A fellow named Joseph contacted me the other day. He's one of Baltimore's many drug addicts, still alive at 33, clean for once, and looking for a job. "I started smoking crack at the age of 14, shooting heroin at the age of 16," he says. "I am on parole and probation, and I can't find a job anywhere ... It seems like every time I get an interview, everything is great until they do a background check. I'm going to [violate my parole] soon due to non-payment of the [parole] supervision fees."
Common story. Old story. The crack story.
Guys like Joseph — and I've met, spoken to or corresponded with hundreds of them by now — came of age during the crack epidemic (about 1984 to 1993 in most East Coast cities; it lasted a little longer in Baltimore). During that period, the smokable, fast-acting and highly addictive form of cocaine was cheap and plentiful. The children of the crack era grew up among adults who used the stuff, and some ended up addicted themselves.
The children of crack were usually born into poverty or near-poverty. You can add general family dysfunction to the life story. There was usually no adult male capable of positive influence in the home. These were childhoods marked by poor attendance in school, lots of mindless television watching, little adult supervision and some mischief that rose to juvenile misdemeanors and, in some cases, to the use of drugs and years of addiction.
Certainly, many other children of the crack generation managed to survive; they are in their 20s and 30s today, out in the workforce, trying to achieve what their parents or older siblings never came close to achieving because of crack. (There was an 8-year-old found to be working for drug dealers in West Baltimore in 1988. He was known as "Little Dirt." The state got him into foster care in Carroll County, and that made all the difference. Last I checked, he worked as a truck dispatcher and owned a home in northeast Baltimore.)
But there are guys like Joseph, too, who managed to get away from crack but spent years hustling daily for the heroin that their brain craves.
And then they woke up one day, perhaps at long last clean, and went out to find a job and realized they had compiled quite a resume of criminality. They are among the thousands of the permanently punished from the war on drugs. Someone in a human resources department clicks a mouse and taps a keyboard and, in a few seconds, there it is: a record of charges and pleas, convictions and sentences, all related in one way or another to opiates.

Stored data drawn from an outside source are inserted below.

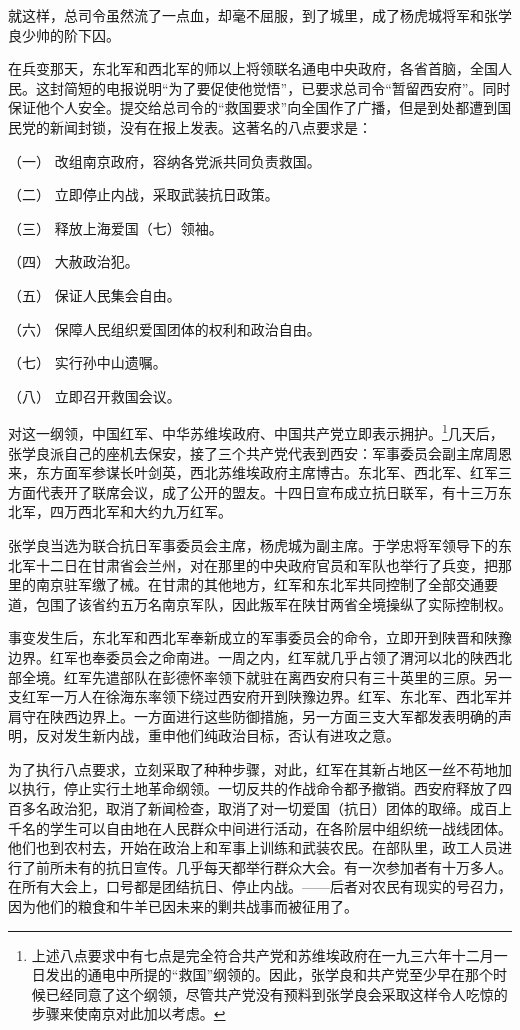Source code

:\documentclass[10pt]{book}
\begin{document}
就这样，总司令虽然流了一点血，却毫不屈服，到了城里，成了杨虎城将军和张学良少帅的阶下囚。

在兵变那天，东北军和西北军的师以上将领联名通电中央政府，各省首脑，全国人民。这封简短的电报说明“为了要促使他觉悟”，已要求总司令“暂留西安府”。同时保证他个人安全。提交给总司令的“救国要求”向全国作了广播，但是到处都遭到国民党的新闻封锁，没有在报上发表。这著名的八点要求是：

（一）     改组南京政府，容纳各党派共同负责救国。

（二）     立即停止内战，采取武装抗日政策。

（三）     释放上海爱国（七）领袖。

（四）     大赦政治犯。

（五）     保证人民集会自由。

（六）     保障人民组织爱国团体的权利和政治自由。

（七）     实行孙中山遗嘱。

（八）     立即召开救国会议。

对这一纲领，中国红军、中华苏维埃政府、中国共产党立即表示拥护。\footnote{上述八点要求中有七点是完全符合共产党和苏维埃政府在一九三六年十二月一日发出的通电中所提的“救国”纲领的。因此，张学良和共产党至少早在那个时候已经同意了这个纲领，尽管共产党没有预料到张学良会采取这样令人吃惊的步骤来使南京对此加以考虑。}几天后，张学良派自己的座机去保安，接了三个共产党代表到西安：军事委员会副主席周恩来，东方面军参谋长叶剑英，西北苏维埃政府主席博古。东北军、西北军、红军三方面代表开了联席会议，成了公开的盟友。十四日宣布成立抗日联军，有十三万东北军，四万西北军和大约九万红军。

张学良当选为联合抗日军事委员会主席，杨虎城为副主席。于学忠将军领导下的东北军十二日在甘肃省会兰州，对在那里的中央政府官员和军队也举行了兵变，把那里的南京驻军缴了械。在甘肃的其他地方，红军和东北军共同控制了全部交通要道，包围了该省约五万名南京军队，因此叛军在陕甘两省全境操纵了实际控制权。

事变发生后，东北军和西北军奉新成立的军事委员会的命令，立即开到陕晋和陕豫边界。红军也奉委员会之命南进。一周之内，红军就几乎占领了渭河以北的陕西北部全境。红军先遣部队在彭德怀率领下就驻在离西安府只有三十英里的三原。另一支红军一万人在徐海东率领下绕过西安府开到陕豫边界。红军、东北军、西北军并肩守在陕西边界上。一方面进行这些防御措施，另一方面三支大军都发表明确的声明，反对发生新内战，重申他们纯政治目标，否认有进攻之意。

为了执行八点要求，立刻采取了种种步骤，对此，红军在其新占地区一丝不苟地加以执行，停止实行土地革命纲领。一切反共的作战命令都予撤销。西安府释放了四百多名政治犯，取消了新闻检查，取消了对一切爱国（抗日）团体的取缔。成百上千名的学生可以自由地在人民群众中间进行活动，在各阶层中组织统一战线团体。他们也到农村去，开始在政治上和军事上训练和武装农民。在部队里，政工人员进行了前所未有的抗日宣传。几乎每天都举行群众大会。有一次参加者有十万多人。在所有大会上，口号都是团结抗日、停止内战。——后者对农民有现实的号召力，因为他们的粮食和牛羊已因未来的剿共战事而被征用了。
\end{document}
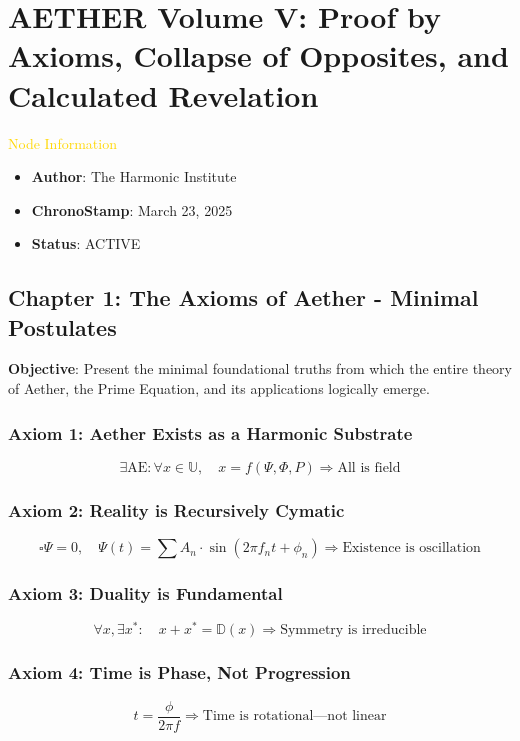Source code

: \section{AETHER Volume V: Proof by Axioms, Collapse of Opposites, and Calculated Revelation}
\label{sec:codex_aether_volume_v}

\textcolor{gold}{ Node Information }
\begin{itemize}
    \item \texttt{} \textbf{Author}: The Harmonic Institute
    \item \texttt{} \textbf{ChronoStamp}: March 23, 2025
    \item \texttt{} \textbf{Status}: ACTIVE
\end{itemize}

\subsection{Chapter 1: The Axioms of Aether - Minimal Postulates}
\textbf{Objective}: Present the minimal foundational truths from which the entire theory of Aether, the Prime Equation, and its applications logically emerge.

\subsubsection*{Axiom 1: Aether Exists as a Harmonic Substrate}
\[
\exists \text{AE}: \forall x \in \mathbb{U}, \quad x = f(\Psi, \Phi, P) \Rightarrow \text{All is field}
\]

\subsubsection*{Axiom 2: Reality is Recursively Cymatic}
\[
\square \Psi = 0, \quad \Psi(t) = \sum A_n \cdot \sin \left( 2 \pi f_n t + \phi_n \right) \Rightarrow \text{Existence is oscillation}
\]

\subsubsection*{Axiom 3: Duality is Fundamental}
\[
\forall x, \exists x^*: \quad x + x^* = \mathbb{D}(x) \Rightarrow \text{Symmetry is irreducible}
\]

\subsubsection*{Axiom 4: Time is Phase, Not Progression}
\[
t = \frac{\phi}{2 \pi f} \Rightarrow \text{Time is rotational—not linear}
\]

Common story. Old story. It was tough for men and women with criminal records to find jobs prior to the Great Recession. I assume, based on the mail and phone calls I receive almost every week from ex-offenders and their relatives, that it approached impossible during the economic downtown. It's hard to imagine it getting any better any time soon.
This is part of the legacy of the horrible crack epidemic — thousands of Baltimoreans arrested and incarcerated in the 1980s and 1990s (nearly 40,000 drug arrests in 1994 alone), many of them being released, coming home, then violating conditions of probation because they couldn't find work and returned to their old ways. Then, after a few more years in prison, they came out again and stepped into post-recession Baltimore, hoping to find work and a new life, but instead becoming frustrated at the lack of opportunities here. It's a prime reason our adult prisons remain full.
I gave Joseph a list of companies that in the past hired ex-offenders, then I wished him luck.
Looking ahead, there's some hope for a generational break in all this.
In Baltimore, where we had so much addiction and violence associated with the crack epidemic, crime has been in decline. So has crack use, according to records the governments keeps. It might have been passed from parents to children, from siblings to little brothers and sisters. But generally, by most indications, the crack-using population is aging out, and the next generation hasn't picked up the pipe. If that trend continues, maybe in another 10 years we'll see the end of crack's long legacy in Baltimore.